Compruebo que mi ojo fotográfico a menudo se antepone a mi ojo orgánico —al que utiliza como un mero instrumento—, proporcionándome una visión avant la lettre del fluir de las cosas en el tiempo. Así, por ejemplo, elimina las texturas de la superficie del agua, extiende sin medida las nubes en el cielo y convierte en espectros a los seres vivos.
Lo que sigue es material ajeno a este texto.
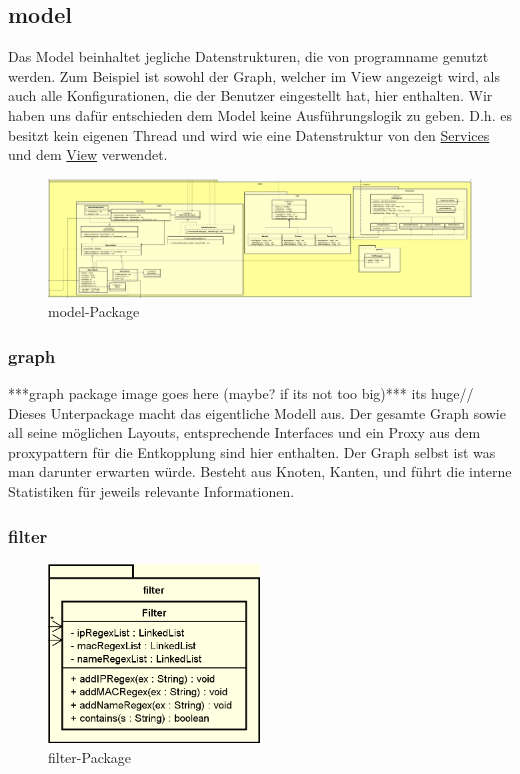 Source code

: \subsection{model}
\label{subsec:model}

Das Model beinhaltet jegliche Datenstrukturen, die von \gls{programname} genutzt
werden. Zum Beispiel ist sowohl der Graph, welcher im View angezeigt wird, 
als auch alle Konfigurationen, die der Benutzer eingestellt hat, hier enthalten. Wir haben uns 
dafür entschieden dem Model keine Ausführungslogik zu geben.
D.h. es besitzt kein eigenen Thread und wird wie eine Datenstruktur von den
\hyperref[subsec:service]{Services} und dem \hyperref[subsec:view]{View} verwendet.

\begin{figure}[H]
  \centering
  \includegraphics[width=\textwidth]{../diagramimages/model.png}
  \caption{model-Package}
\end{figure}

    \subsubsection{graph}
    \label{subsubsec:graph}
    ***graph package image goes here (maybe? if its not too big)*** its huge//
    \newline
    \newline
    Dieses Unterpackage macht das eigentliche Modell aus. Der gesamte Graph sowie
    all seine möglichen Layouts, entsprechende Interfaces und ein Proxy aus dem
    \gls{proxypattern} für die Entkopplung sind hier enthalten. Der Graph selbst ist was man darunter erwarten würde.
    Besteht aus Knoten, Kanten, und führt die interne Statistiken für jeweils relevante Informationen.

    \subsubsection{filter}
    \label{subsubsec:filter}
    
    \begin{figure}[H]
      \centering
      \includegraphics[width=0.5\textwidth]{../diagramimages/filter.png}
      \caption{filter-Package}
    \end{figure}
Me pregunto si todo eso ocurre realmente o, si, más bien, esa anticipación visual es una especie de «recuerdo del futuro» que un tercer ojo —éste mecánico— es capaz de crear en mí  a partir de su propia memoria futurista, en la línea de «El espejo que recuerda», que cierto noble francés vio en la Fotografía.
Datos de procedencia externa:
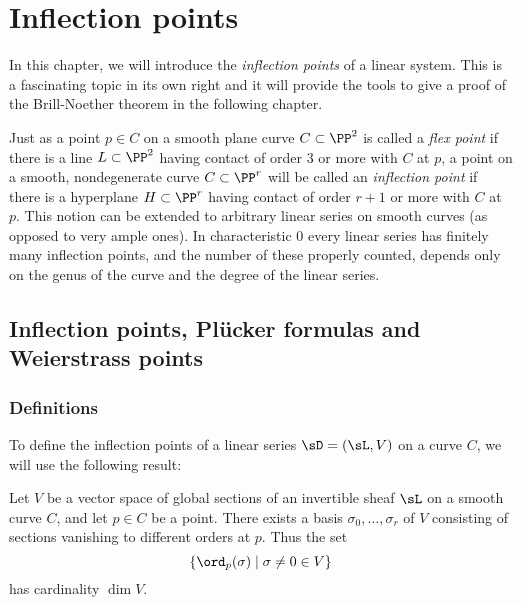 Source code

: 

\chapter{Inflection points}\label{inflections chapter}
\label{InflectionsChapter}


In this chapter, we will introduce the \emph{inflection points} of a linear system.  This is a fascinating topic in its own right and it will provide the tools to give a proof of the Brill-Noether theorem in the following chapter.

Just as a point $p \in C$ on a smooth plane curve $C \subset \PP^2$ is called a \emph{flex point} if there is a line $L \subset \PP^2$ having contact of order 3 or more with $C$ at $p$, a point on a smooth, nondegenerate curve $C \subset \PP^r$ will be called an \emph{inflection point} if there is a hyperplane $H \subset \PP^r$ having contact of order $r+1$ or more with $C$ at $p$. This notion can be extended to arbitrary linear series on smooth curves (as opposed to very ample ones). In characteristic 0 every linear series has finitely many inflection points, and the number of these properly counted, depends only on the genus of the curve and the degree of the linear series.


\section{Inflection points,  Pl\"ucker formulas and Weierstrass points}

\subsection{Definitions}
To define the inflection points of a linear series $\sD = (\sL, V)$ on a curve $C$, we will use the following result:

\begin{proposition}\label{vanishing sequence} Let $V$ be a vector space of global sections of an invertible sheaf $\sL$ on a smooth curve $C$, and let $p \in C$ be a point. There exists a basis $\sigma_0, \dots, \sigma_r$ of $V$ consisting of sections vanishing to different orders at $p$. Thus the set
$$
\{ \ord_p(\sigma) \mid \sigma \neq 0 \in V \}
$$
 has cardinality $\dim V$.
\end{proposition}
Una fotografía de finales del siglo XIX o de la primera mitad del siglo XX. He ahí, para mí, una descripción de una obra de arte. Ningún otro objeto de ese mismo periodo alcanza per se esa categoría. ¿Qué es lo que obra el milagro de presentarme como arte algo que quizá nunca se propuso serlo? Respuesta: el tiempo o, para ser más exacto, la vocación de toda fotografía nueva que hago de ser, ya desde el mismo momento en que la hago, una fotografía antigua.

De la misma manera que el libro digital excluye de la lectura aquello que la acompañó siempre, como son el olor y el tacto del papel, así también la fotografía digital excluye de sus procesos los efluvios químicos y el pringoso tacto de los productos que los originan. Me pregunto hasta qué punto y en qué manera la limpieza —en sentido literal del término— de la edición digital se traslada a su producto —si más allá de facilitarlo, lo distingue para bien o para mal—, y si la privación de la experiencia multisensorial que esa limpieza conlleva supone una ganancia o una pérdida en términos de satisfacción.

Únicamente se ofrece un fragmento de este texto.